Search the records for lines that contain the word "documentclass". Copy them all.

(Stored dataset items)
- - - - - - -
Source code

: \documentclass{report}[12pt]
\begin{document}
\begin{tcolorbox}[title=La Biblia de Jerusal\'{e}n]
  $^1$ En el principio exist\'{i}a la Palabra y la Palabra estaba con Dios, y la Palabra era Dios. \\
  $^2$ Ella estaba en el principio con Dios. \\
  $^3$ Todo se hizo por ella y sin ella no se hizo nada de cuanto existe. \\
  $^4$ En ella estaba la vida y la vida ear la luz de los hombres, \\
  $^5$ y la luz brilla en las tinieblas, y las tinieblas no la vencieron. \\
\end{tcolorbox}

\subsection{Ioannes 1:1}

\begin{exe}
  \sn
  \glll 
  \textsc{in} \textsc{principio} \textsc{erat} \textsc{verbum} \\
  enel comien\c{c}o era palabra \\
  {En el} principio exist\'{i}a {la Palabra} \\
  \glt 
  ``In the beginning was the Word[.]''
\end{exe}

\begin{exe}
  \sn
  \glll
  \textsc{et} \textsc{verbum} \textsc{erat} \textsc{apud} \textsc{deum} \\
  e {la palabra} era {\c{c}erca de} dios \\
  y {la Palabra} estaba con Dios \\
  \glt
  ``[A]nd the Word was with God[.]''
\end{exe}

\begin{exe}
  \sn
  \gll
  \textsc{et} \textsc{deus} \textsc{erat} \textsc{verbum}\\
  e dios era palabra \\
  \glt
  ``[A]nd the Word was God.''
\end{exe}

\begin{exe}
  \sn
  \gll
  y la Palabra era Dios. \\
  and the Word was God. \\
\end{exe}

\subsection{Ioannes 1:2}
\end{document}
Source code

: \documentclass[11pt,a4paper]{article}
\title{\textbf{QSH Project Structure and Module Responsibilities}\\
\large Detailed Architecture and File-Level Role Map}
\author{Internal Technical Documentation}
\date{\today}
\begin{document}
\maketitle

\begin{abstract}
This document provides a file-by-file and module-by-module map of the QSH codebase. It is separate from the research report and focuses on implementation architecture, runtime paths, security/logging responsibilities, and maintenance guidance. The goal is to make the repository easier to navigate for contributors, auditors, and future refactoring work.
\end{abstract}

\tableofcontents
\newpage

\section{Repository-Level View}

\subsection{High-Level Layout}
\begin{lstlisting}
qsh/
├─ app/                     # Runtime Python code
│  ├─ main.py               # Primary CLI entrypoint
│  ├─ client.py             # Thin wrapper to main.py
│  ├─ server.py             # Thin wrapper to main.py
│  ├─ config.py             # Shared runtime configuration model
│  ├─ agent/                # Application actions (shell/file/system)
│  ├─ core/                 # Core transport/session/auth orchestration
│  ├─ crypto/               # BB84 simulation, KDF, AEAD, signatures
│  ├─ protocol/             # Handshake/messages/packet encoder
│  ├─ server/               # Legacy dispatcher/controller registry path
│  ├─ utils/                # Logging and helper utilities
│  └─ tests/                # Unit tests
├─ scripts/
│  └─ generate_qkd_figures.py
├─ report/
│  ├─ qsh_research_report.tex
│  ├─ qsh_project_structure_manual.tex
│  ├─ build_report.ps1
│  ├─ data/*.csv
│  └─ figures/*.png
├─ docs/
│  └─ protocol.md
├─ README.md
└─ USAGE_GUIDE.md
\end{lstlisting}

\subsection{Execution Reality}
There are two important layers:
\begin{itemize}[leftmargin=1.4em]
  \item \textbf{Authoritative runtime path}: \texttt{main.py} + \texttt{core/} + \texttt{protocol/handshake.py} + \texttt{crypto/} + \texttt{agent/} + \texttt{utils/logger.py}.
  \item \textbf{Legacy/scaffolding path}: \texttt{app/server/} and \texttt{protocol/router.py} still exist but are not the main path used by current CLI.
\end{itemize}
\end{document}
- - - - - - -
▶ [Response to this task]
: \documentclass{report}[12pt]
: \documentclass[11pt,a4paper]{article}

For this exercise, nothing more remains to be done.